I am both new to the hobby and to DCC but after many years of planning have decided to build that first layout. I was thinking with the ease of DCC to just wire the bridge of the turn table off of one power pack and the the feeder tracks to the round house with a seperate power pack and thereby avoiding a short circuit. Is the right idea or is there an easier way. The scale is N and I will be using code 80 Atlas track with the Atlas commander DCC and power supply. Thanks
Not sure if I am confused with the multiple power pakcs you describe. Heres how I did mine.
DCC uses just one power supply to run your trains. If you have a very big layout, you may have an additional power supply called a booster. The booster simply keeps the power from dropping to low from resistance over a long run of wiring.
With DCC their is one central wiring run under the layout. Commonly referred to as the main bus wiring. I have short feeder wires running off of the main bus to the individual tracks leading into the roundhouse. A seperate feeder wire also runs to the bridge track . In the feeder wiring to the bridge I installed a reversing module.
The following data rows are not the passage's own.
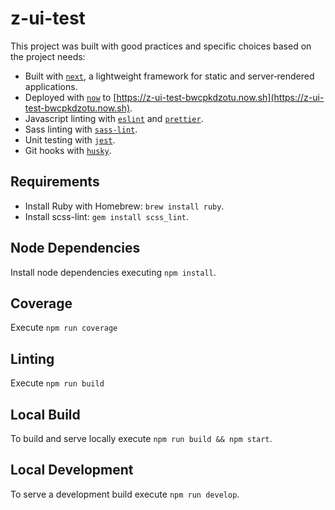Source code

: # z-ui-test

This project was built with good practices and specific choices based on the project needs:
- Built with [`next`](https://nextjs.org/), a lightweight framework for static and server‑rendered applications.
- Deployed with [`now`](https://zeit.co/now) to [https://z-ui-test-bwcpkdzotu.now.sh](https://z-ui-test-bwcpkdzotu.now.sh).
- Javascript linting with [`eslint`](https://eslint.org/) and [`prettier`](https://github.com/prettier/prettier).
- Sass linting with [`sass-lint`](https://github.com/sasstools/sass-lint).
- Unit testing with [`jest`](https://jestjs.io/).
- Git hooks with [`husky`](https://github.com/typicode/husky).

## Requirements
- Install Ruby with Homebrew: `brew install ruby`.
- Install scss-lint: `gem install scss_lint`.

## Node Dependencies
Install node dependencies executing `npm install`.

## Coverage
Execute `npm run coverage`

## Linting
Execute `npm run build`

## Local Build
To build and serve locally execute `npm run build && npm start`.

## Local Development
To serve a development build execute `npm run develop`.
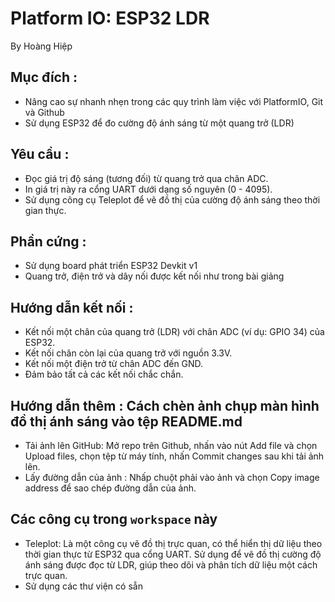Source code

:# Platform IO: ESP32 LDR
By Hoàng Hiệp

## Mục đích : 
- Nâng cao sự nhanh nhẹn trong các quy trình làm việc với PlatformIO, Git và Github
- Sử dụng ESP32 để đo cường độ ánh sáng từ một quang trở (LDR)

## Yêu cầu :
- Đọc giá trị độ sáng (tương đối) từ quang trở qua chân ADC.
- In giá trị này ra cổng UART dưới dạng số nguyên (0 - 4095).
- Sử dụng công cụ Teleplot để vẽ đồ thị của cường độ ánh sáng theo thời gian thực.

## Phần cứng :
- Sử dụng board phát triển ESP32 Devkit v1
- Quang trở, điện trở và dây nối được kết nối như trong bài giảng 

## Hướng dẫn kết nối : 
-  Kết nối một chân của quang trở (LDR) với chân ADC (ví dụ: GPIO 34) của ESP32.
-  Kết nối chân còn lại của quang trở với nguồn 3.3V.
-  Kết nối một điện trở từ chân ADC đến GND.
-  Đảm bảo tất cả các kết nối chắc chắn.

## Hướng dẫn thêm : Cách chèn ảnh chụp màn hình đồ thị ánh sáng vào tệp README.md
- Tải ảnh lên GitHub: Mở repo trên Github, nhấn vào nút Add file và chọn Upload files, chọn tệp từ máy tính, nhấn Commit changes sau khi tải ảnh lên.
- Lấy đường dẫn của ảnh : Nhấp chuột phải vào ảnh và chọn Copy image address để sao chép đường dẫn của ảnh.

## Các công cụ trong `workspace` này
- Teleplot: Là một công cụ vẽ đồ thị trực quan, có thể hiển thị dữ liệu theo thời gian thực từ ESP32 qua cổng UART.
  Sử dụng để vẽ đồ thị cường độ ánh sáng được đọc từ LDR, giúp theo dõi và phân tích dữ liệu một cách trực quan.
- Sử dụng các thư viện có sẵn 
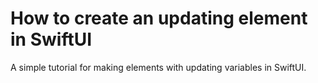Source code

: # How to create an updating element in SwiftUI
A simple tutorial for making elements with updating variables in SwiftUI.
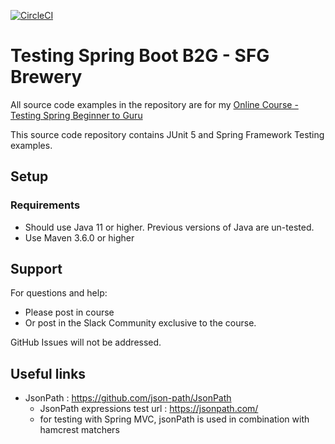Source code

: [![CircleCI](https://dl.circleci.com/status-badge/img/gh/VinCode91/tsbb2b-sfg-brewery/tree/mainVince.svg?style=svg)](https://dl.circleci.com/status-badge/redirect/gh/VinCode91/tsbb2b-sfg-brewery/tree/mainVince)

# Testing Spring Boot B2G - SFG Brewery

All source code examples in the repository are for my [Online Course - Testing Spring Beginner to Guru](https://www.udemy.com/testing-spring-boot-beginner-to-guru/?couponCode=GITHUB_REPO)

This source code repository contains JUnit 5 and Spring Framework Testing examples.

## Setup
### Requirements
* Should use Java 11 or higher. Previous versions of Java are un-tested.
* Use Maven 3.6.0 or higher

## Support
For questions and help:
* Please post in course
* Or post in the Slack Community exclusive to the course.

GitHub Issues will not be addressed.

## Useful links
* JsonPath : https://github.com/json-path/JsonPath
  * JsonPath expressions test url : https://jsonpath.com/
  * for testing with Spring MVC, jsonPath is used in combination with hamcrest matchers
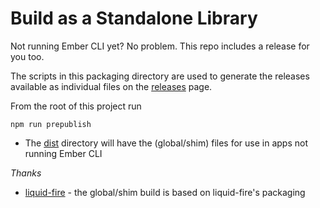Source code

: # Build as a Standalone Library

Not running Ember CLI yet? No problem. This repo includes a release for you
too.

The scripts in this packaging directory are used to generate the releases
available as individual files on the [releases](releases) page.

From the root of this project run

    npm run prepublish

* The [dist](../dist) directory will have the (global/shim) files for use in
  apps not running Ember CLI

*Thanks*

* [liquid-fire] - the global/shim build is based on liquid-fire's
  packaging

[liquid-fire]: https://github.com/ef4/liquid-fire
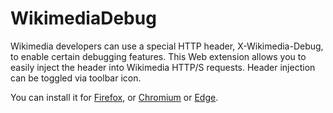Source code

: # WikimediaDebug

Wikimedia developers can use a special HTTP header, X-Wikimedia-Debug, to
enable certain debugging features. This Web extension allows you to easily
inject the header into Wikimedia HTTP/S requests. Header injection can be
toggled via toolbar icon.

You can install it for [Firefox](https://addons.mozilla.org/en-US/firefox/addon/wikimedia-debug-header/), or
[Chromium](https://chrome.google.com/webstore/detail/wikimediadebug/binmakecefompkjggiklgjenddjoifbb) or
[Edge]().
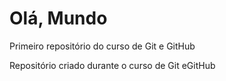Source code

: # Olá, Mundo
 Primeiro repositório do curso de Git e GitHub

Repositório criado durante o curso de Git eGitHub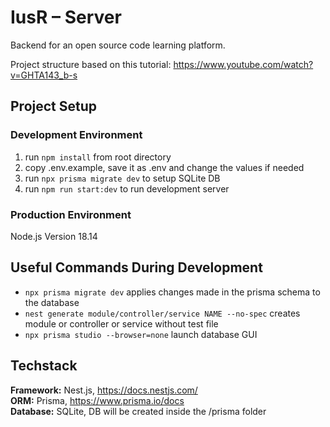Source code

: # IusR – Server

Backend for an open source code learning platform.

Project structure based on this tutorial: https://www.youtube.com/watch?v=GHTA143_b-s

## Project Setup

### Development Environment

1. run `npm install` from root directory
2. copy .env.example, save it as .env and change the values if needed
3. run `npx prisma migrate dev` to setup SQLite DB
4. run `npm run start:dev` to run development server

### Production Environment

Node.js Version 18.14

## Useful Commands During Development

- `npx prisma migrate dev` applies changes made in the prisma schema to the database
- `nest generate module/controller/service NAME --no-spec` creates module or controller or service without test file
- `npx prisma studio --browser=none` launch database GUI

## Techstack

**Framework:** Nest.js, https://docs.nestjs.com/  
**ORM:** Prisma, https://www.prisma.io/docs  
**Database:** SQLite, DB will be created inside the /prisma folder
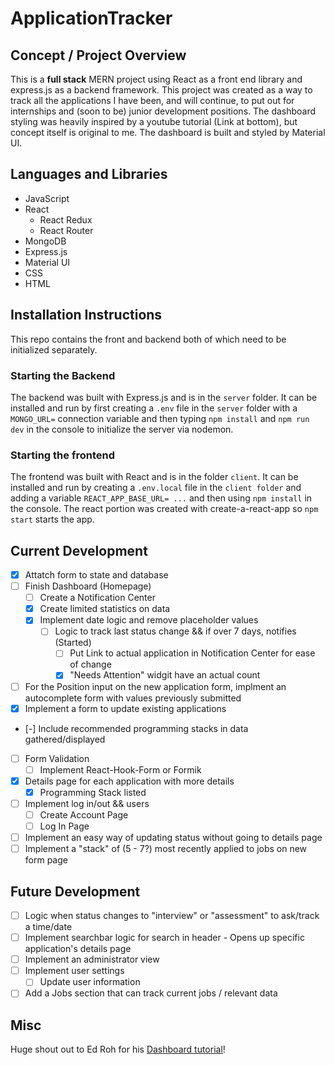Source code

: # ApplicationTracker

## Concept / Project Overview

This is a **full stack** MERN project using React as a front end library and express.js as a backend framework. This project was created as a way to track all the applications I have been, and will continue, to put out for internships and (soon to be) junior development positions. The dashboard styling was heavily inspired by a youtube tutorial (Link at bottom), but concept itself is original to me. The dashboard is built and styled by Material UI.

## Languages and Libraries

- JavaScript
- React
  - React Redux
  - React Router
- MongoDB
- Express.js
- Material UI
- CSS
- HTML

## Installation Instructions

This repo contains the front and backend both of which need to be initialized separately.

### Starting the Backend

The backend was built with Express.js and is in the `server` folder. It can be installed and run by first creating a `.env` file in the `server` folder with a `MONGO_URL=` connection variable and then typing `npm install` and `npm run dev` in the console to initialize the server via nodemon.

### Starting the frontend

The frontend was built with React and is in the folder `client`. It can be installed and run by creating a `.env.local` file in the `client folder` and adding a variable `REACT_APP_BASE_URL= ...` and then using `npm install` in the console. The react portion was created with create-a-react-app so `npm start` starts the app.

## Current Development

- [x] Attatch form to state and database
- [ ] Finish Dashboard (Homepage)
  - [ ] Create a Notification Center
  - [x] Create limited statistics on data
  - [x] Implement date logic and remove placeholder values
    - [ ] Logic to track last status change && if over 7 days, notifies (Started)
      - [ ] Put Link to actual application in Notification Center for ease of change
      - [x] "Needs Attention" widgit have an actual count
- [ ] For the Position input on the new application form, implment an autocomplete form with values previously submitted
- [x] Implement a form to update existing applications
- [-] Include recommended programming stacks in data gathered/displayed
- [ ] Form Validation
  - [ ] Implement React-Hook-Form or Formik
- [x] Details page for each application with more details
  - [x] Programming Stack listed
- [ ] Implement log in/out && users
  - [ ] Create Account Page
  - [ ] Log In Page
- [ ] Implement an easy way of updating status without going to details page
- [ ] Implement a "stack" of (5 - 7?) most recently applied to jobs on new form page

## Future Development

- [ ] Logic when status changes to "interview" or "assessment" to ask/track a time/date
- [ ] Implement searchbar logic for search in header - Opens up specific application's details page
- [ ] Implement an administrator view
- [ ] Implement user settings
  - [ ] Update user information
- [ ] Add a Jobs section that can track current jobs / relevant data

## Misc

Huge shout out to Ed Roh for his [Dashboard tutorial](https://www.youtube.com/watch?v=0cPCMIuDk2I)!
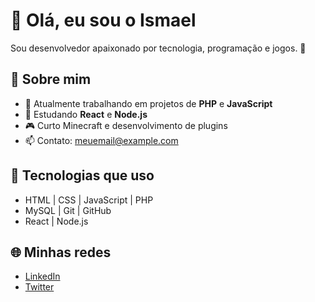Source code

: # 👋 Olá, eu sou o Ismael

Sou desenvolvedor apaixonado por tecnologia, programação e jogos. 🚀

## 📌 Sobre mim
- 🔭 Atualmente trabalhando em projetos de **PHP** e **JavaScript**
- 🌱 Estudando **React** e **Node.js**
- 🎮 Curto Minecraft e desenvolvimento de plugins
- 📫 Contato: [meuemail@example.com](mailto:meuemail@example.com)

## 🔧 Tecnologias que uso
- HTML | CSS | JavaScript | PHP
- MySQL | Git | GitHub
- React | Node.js

## 🌐 Minhas redes
- [LinkedIn](https://linkedin.com/in/seuusuario)
- [Twitter](https://twitter.com/seuusuario)

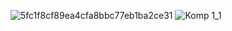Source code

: ![5fc1f8cf89ea4cfa8bbc77eb1ba2ce31](https://github.com/62arda/dsfsgrfd/assets/133544192/b4c097ae-57df-4410-bd56-9460de3aa344)
![Komp 1_1](https://github.com/62arda/dsfsgrfd/assets/133544192/d81d94d8-6135-4f0f-be72-7153613ff841)

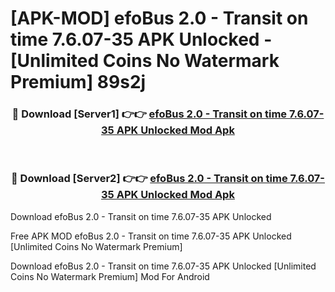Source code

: # [APK-MOD] efoBus 2.0 - Transit on time 7.6.07-35 APK Unlocked - [Unlimited Coins No Watermark Premium] 89s2j



<div align="center">
<h3>🔴 Download [Server1] 👉👉 <a href="https://momento.my/?title=efoBus_2.0_-_Transit_on_time_7.6.07-35_APK_Unlocked">efoBus 2.0 - Transit on time 7.6.07-35 APK Unlocked Mod Apk</a></h3><br>

<h3>🔴 Download [Server2] 👉👉 <a href="https://momento.my/?title=efoBus_2.0_-_Transit_on_time_7.6.07-35_APK_Unlocked">efoBus 2.0 - Transit on time 7.6.07-35 APK Unlocked Mod Apk</a></h3>
</div>



Download efoBus 2.0 - Transit on time 7.6.07-35 APK Unlocked 

Free APK MOD efoBus 2.0 - Transit on time 7.6.07-35 APK Unlocked [Unlimited Coins No Watermark Premium]

Download efoBus 2.0 - Transit on time 7.6.07-35 APK Unlocked [Unlimited Coins No Watermark Premium] Mod For Android
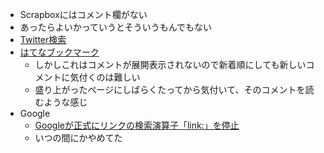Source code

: 
- Scrapboxにはコメント欄がない
- あったらよいかっていうとそういうもんでもない
- [Twitter検索](https://twitter.com/search?f=tweets&vertical=default&q=scrapbox.io%2Fnishio&src=typd)
- [はてなブックマーク](http://b.hatena.ne.jp/entrylist?url=https%3A%2F%2Fscrapbox.io%2Fnishio%2F)
    - しかしこれはコメントが展開表示されないので新着順にしても新しいコメントに気付くのは難しい
    - 盛り上がったページにしばらくたってから気付いて、そのコメントを読むような感じ
- Google
    - [Googleが正式にリンクの検索演算子「link:」を停止](https://www.peko.co.jp/seo/google-works/stop-the-search-operator-link)
    - いつの間にかやめてた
This module automatically reverses polarity as needed thereby avoiding a short if you turn the bridge all the way around etc. This is the same reversing module you would use for a loop application in DCC.
The turntable motor is wired to an old DC power pack to run the motor. This means you have to eyeball the line up to tracks but no big deal to me.
Hope this is of some assistance to you.
Thanks for the advice Pennsy58. That helps a lot. Still learning about DCC and those special wiring issues like reverse loops.
Your welcome. The quickest thing I learned about DCC was to ask .
Reverse loops are really an easy task. Run a seperate wiring feeder to the loop. Have the loop isolated from the rest of the trackage by leaving a gap in the rails. I simply left out the rail joiners both when the loop starts and when it returns, In other words, the loop track is in no way receiving power from track leading up to it, only from the feeder wires underneath.
Then of course in the feeder wires leading up to the loop track install a reversing module in line. As I mentioned before, what the reversing module does is detect the change in polarity as the engine enters or exits the loop and it electronically reverses positive and negative power to the rails as needed. No interuption in engine movement and no short occurs. I use the MRC reversing module and it works well. At the time it was the cheapest. MRC included instructions on how to wire up the loop too.